(Plain-text document sources)
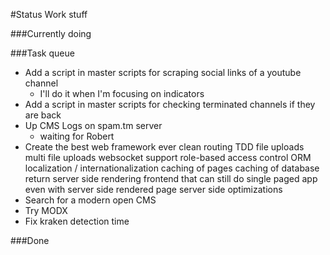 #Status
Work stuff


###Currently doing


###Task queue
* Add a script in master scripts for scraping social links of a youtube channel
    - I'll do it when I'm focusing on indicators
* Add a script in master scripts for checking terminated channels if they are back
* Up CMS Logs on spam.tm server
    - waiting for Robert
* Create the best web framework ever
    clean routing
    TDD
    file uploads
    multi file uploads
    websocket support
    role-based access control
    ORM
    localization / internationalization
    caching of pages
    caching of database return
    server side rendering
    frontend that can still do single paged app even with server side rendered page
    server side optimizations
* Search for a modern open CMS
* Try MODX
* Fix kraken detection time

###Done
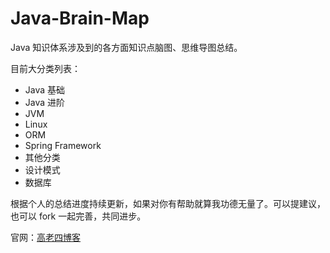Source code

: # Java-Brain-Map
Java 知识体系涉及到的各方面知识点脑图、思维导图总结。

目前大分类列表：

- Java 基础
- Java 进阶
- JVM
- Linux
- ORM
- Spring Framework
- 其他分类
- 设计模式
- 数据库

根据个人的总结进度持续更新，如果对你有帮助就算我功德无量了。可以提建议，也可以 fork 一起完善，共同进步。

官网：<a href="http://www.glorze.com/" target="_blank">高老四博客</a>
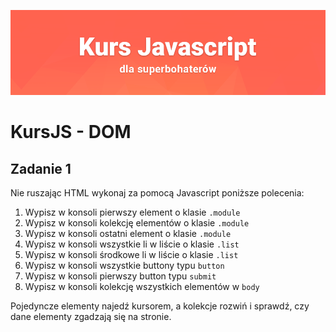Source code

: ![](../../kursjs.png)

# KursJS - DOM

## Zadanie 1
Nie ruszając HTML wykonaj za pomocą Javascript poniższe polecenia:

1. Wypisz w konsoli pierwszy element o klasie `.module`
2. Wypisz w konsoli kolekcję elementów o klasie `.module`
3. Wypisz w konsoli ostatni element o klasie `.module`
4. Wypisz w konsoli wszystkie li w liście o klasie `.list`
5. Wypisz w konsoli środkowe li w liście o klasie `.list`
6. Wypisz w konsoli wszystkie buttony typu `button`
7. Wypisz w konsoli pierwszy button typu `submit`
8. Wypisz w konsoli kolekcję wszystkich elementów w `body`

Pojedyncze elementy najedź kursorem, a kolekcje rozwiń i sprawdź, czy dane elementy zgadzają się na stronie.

* * *

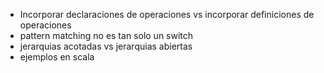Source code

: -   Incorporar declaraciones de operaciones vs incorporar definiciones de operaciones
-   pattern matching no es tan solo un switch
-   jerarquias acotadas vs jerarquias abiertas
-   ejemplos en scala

...

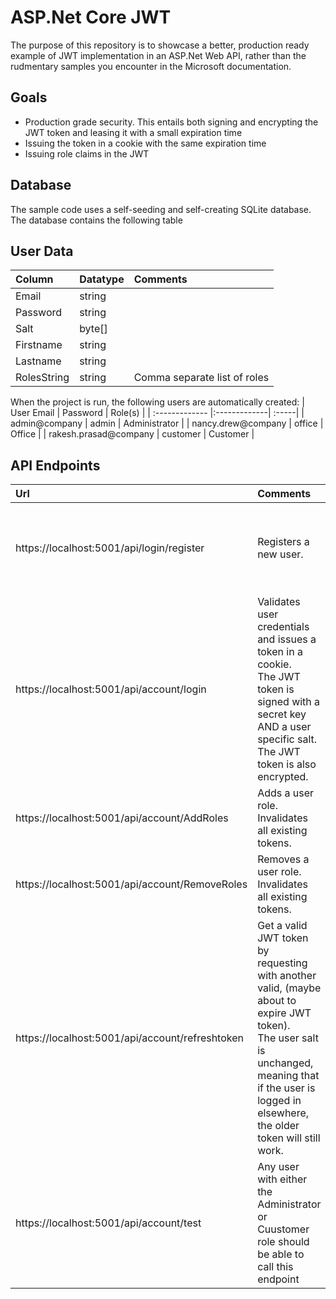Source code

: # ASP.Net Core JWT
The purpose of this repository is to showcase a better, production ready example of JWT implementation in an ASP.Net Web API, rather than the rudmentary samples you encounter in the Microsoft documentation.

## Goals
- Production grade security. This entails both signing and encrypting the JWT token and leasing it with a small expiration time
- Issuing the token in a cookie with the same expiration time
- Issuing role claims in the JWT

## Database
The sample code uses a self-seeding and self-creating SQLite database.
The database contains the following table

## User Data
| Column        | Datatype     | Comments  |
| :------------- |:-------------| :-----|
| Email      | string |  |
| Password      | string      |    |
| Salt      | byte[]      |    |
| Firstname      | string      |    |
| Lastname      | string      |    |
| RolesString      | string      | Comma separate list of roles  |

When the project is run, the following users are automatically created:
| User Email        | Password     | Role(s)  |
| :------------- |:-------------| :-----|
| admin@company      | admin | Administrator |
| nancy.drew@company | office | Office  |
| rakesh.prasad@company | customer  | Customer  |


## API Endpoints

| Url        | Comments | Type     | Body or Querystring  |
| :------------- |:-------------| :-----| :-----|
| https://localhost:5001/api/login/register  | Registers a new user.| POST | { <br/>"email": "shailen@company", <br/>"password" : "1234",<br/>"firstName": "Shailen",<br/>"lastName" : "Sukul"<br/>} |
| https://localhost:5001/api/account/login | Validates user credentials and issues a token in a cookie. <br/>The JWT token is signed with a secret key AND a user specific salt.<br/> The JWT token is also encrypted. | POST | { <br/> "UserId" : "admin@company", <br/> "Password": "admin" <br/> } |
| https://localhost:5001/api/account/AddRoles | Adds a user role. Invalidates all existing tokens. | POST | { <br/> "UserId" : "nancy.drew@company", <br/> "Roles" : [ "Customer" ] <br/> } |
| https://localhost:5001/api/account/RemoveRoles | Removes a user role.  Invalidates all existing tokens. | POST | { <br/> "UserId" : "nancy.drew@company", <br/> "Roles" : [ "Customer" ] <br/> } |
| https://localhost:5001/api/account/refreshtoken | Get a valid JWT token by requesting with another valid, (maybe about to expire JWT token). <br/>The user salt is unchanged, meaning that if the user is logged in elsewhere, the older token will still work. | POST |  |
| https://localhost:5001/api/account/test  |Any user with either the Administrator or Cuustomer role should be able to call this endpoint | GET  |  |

TASK TO COMPLETE →
Exact copy, pictures excluded: every line above from the one containing "modern open CMS" to the one containing "## Zadanie 1", inclusive, and nothing more.

REPLY TO THE TASK →
* Search for a modern open CMS
* Try MODX
* Fix kraken detection time

###Done
Source code

: # Java-Brain-Map
Java 知识体系涉及到的各方面知识点脑图、思维导图总结。

目前大分类列表：

- Java 基础
- Java 进阶
- JVM
- Linux
- ORM
- Spring Framework
- 其他分类
- 设计模式
- 数据库

根据个人的总结进度持续更新，如果对你有帮助就算我功德无量了。可以提建议，也可以 fork 一起完善，共同进步。

官网：<a href="http://www.glorze.com/" target="_blank">高老四博客</a>
Source code

: ![](../../kursjs.png)

# KursJS - DOM

## Zadanie 1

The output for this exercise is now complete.